Stored entries:
- - - - - - -

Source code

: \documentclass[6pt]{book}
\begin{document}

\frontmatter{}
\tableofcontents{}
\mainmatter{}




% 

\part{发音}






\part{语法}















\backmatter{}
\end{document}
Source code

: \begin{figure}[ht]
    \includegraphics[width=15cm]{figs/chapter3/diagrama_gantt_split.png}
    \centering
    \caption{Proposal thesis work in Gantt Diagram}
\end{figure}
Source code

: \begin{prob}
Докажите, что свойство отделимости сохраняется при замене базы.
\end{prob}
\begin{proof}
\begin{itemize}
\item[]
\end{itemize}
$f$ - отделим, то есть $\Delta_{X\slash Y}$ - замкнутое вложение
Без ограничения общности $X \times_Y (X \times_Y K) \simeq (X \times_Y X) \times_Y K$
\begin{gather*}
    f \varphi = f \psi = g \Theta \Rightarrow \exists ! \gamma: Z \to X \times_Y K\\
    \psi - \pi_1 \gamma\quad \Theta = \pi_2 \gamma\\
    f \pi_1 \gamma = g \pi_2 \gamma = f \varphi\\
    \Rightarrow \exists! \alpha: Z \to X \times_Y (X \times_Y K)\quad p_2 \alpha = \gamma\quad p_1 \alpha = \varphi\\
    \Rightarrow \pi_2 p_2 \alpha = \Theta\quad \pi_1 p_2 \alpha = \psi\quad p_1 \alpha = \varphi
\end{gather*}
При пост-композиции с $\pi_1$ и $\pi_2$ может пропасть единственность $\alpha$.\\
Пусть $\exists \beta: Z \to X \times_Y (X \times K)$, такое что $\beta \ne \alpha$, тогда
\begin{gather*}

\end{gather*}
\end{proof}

- - - - - - -

_Instructions to follow_
Nothing in the data may change. Give it again in full.

_Task solution_
Source code

: \documentclass[6pt]{book}
\begin{document}

\frontmatter{}
\tableofcontents{}
\mainmatter{}




% 

\part{发音}






\part{语法}















\backmatter{}
\end{document}
Source code

: \begin{figure}[ht]
    \includegraphics[width=15cm]{figs/chapter3/diagrama_gantt_split.png}
    \centering
    \caption{Proposal thesis work in Gantt Diagram}
\end{figure}
Source code

: \begin{prob}
Докажите, что свойство отделимости сохраняется при замене базы.
\end{prob}
\begin{proof}
\begin{itemize}
\item[]
\end{itemize}
$f$ - отделим, то есть $\Delta_{X\slash Y}$ - замкнутое вложение
Без ограничения общности $X \times_Y (X \times_Y K) \simeq (X \times_Y X) \times_Y K$
\begin{gather*}
    f \varphi = f \psi = g \Theta \Rightarrow \exists ! \gamma: Z \to X \times_Y K\\
    \psi - \pi_1 \gamma\quad \Theta = \pi_2 \gamma\\
    f \pi_1 \gamma = g \pi_2 \gamma = f \varphi\\
    \Rightarrow \exists! \alpha: Z \to X \times_Y (X \times_Y K)\quad p_2 \alpha = \gamma\quad p_1 \alpha = \varphi\\
    \Rightarrow \pi_2 p_2 \alpha = \Theta\quad \pi_1 p_2 \alpha = \psi\quad p_1 \alpha = \varphi
\end{gather*}
При пост-композиции с $\pi_1$ и $\pi_2$ может пропасть единственность $\alpha$.\\
Пусть $\exists \beta: Z \to X \times_Y (X \times K)$, такое что $\beta \ne \alpha$, тогда
\begin{gather*}

\end{gather*}
\end{proof}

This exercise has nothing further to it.